Provides a very comprehensive, tongue-in-cheek survey of the financial industry and thus provides a useful roadmap of where we have been and how we got here. Das' style tends to be a bit stocatto and the latter half of the book was a much slower read especially once Das gets into structured products. I wouldn't recommend this book to anyone who doesn't already have a decent grasp of derivatives.
Well having some interest in derivatives, I choose to read this book. So I picked up a copy n just started reading this book and as a first word, it has really captured by attention. The prologue is magnificently written and makes you want to read more. So far so good, will be updating as I read more.

**a little advise for those who don't know what derivatives are, this book might not interest you**
This book does a good job of explaining a lot of the misunderstanding about derivatives and how they are used and abused. It is not a book that tries to teach you how you cna personally use them though.

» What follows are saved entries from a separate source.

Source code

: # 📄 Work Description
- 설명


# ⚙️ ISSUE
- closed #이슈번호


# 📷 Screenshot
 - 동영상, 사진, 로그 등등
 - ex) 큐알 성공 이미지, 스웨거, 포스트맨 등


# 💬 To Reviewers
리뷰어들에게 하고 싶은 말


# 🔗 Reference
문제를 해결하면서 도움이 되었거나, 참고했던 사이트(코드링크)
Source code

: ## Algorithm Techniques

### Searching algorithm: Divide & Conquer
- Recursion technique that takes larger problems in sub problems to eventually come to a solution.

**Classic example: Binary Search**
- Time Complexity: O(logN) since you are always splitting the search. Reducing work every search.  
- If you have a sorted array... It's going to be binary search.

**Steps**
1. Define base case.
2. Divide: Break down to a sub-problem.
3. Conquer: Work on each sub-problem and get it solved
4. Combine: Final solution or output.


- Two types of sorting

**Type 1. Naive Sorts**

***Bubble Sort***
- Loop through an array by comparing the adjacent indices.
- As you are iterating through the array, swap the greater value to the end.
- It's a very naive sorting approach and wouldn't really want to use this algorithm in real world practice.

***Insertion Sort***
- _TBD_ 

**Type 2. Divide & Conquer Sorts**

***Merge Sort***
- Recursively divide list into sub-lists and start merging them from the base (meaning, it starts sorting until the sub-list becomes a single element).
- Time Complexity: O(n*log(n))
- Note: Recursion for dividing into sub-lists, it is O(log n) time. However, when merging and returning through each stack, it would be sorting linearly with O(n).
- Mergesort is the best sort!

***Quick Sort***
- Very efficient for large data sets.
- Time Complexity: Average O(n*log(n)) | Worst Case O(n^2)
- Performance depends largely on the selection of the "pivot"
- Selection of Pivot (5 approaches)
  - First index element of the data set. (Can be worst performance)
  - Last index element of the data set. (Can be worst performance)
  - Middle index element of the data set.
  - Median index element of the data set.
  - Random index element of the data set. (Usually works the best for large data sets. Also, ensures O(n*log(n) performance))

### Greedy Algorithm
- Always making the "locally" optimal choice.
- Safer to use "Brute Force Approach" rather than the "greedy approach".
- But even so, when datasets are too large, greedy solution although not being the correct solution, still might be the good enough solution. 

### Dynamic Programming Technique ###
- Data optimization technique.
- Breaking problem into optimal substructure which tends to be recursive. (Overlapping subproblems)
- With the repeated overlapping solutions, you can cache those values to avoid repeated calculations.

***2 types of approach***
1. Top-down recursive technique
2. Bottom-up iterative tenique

This book is essentially a tale of the author's career within the world of derivatives. The book is also littered throughout with stories of real experiences that others have had with derivatives.
Christ, that was hard work. It took me months to finish this book! This book was highly recommended but there must be better introductions to derivatives. The sentences make sense, but it ends there - pages, sections and chapters don't really hang together to form a narrative of any sort.

I did learn something from this book, but imagine my hours could have better spent on something else.
I found the attempts to make the material more exciting (for example, the "known unknowns, unknown unknowns," etc. a la Donald Rumsfeld) distracting, and initially difficult to get past.

But this book really explained a lot of what was going on in the world of derivatives, clearly and concisely (even has some simple diagrams to make it clearer).

Great book, once you get into it.
Getout Ofmybookcorner
I thought this book was a little like learning Spanish while on a space hopper. While you did feel that you were taking things in, you couldn't help but think it jumped around too much, and the loss of cohesion made it more difficult to really digest some of the themes.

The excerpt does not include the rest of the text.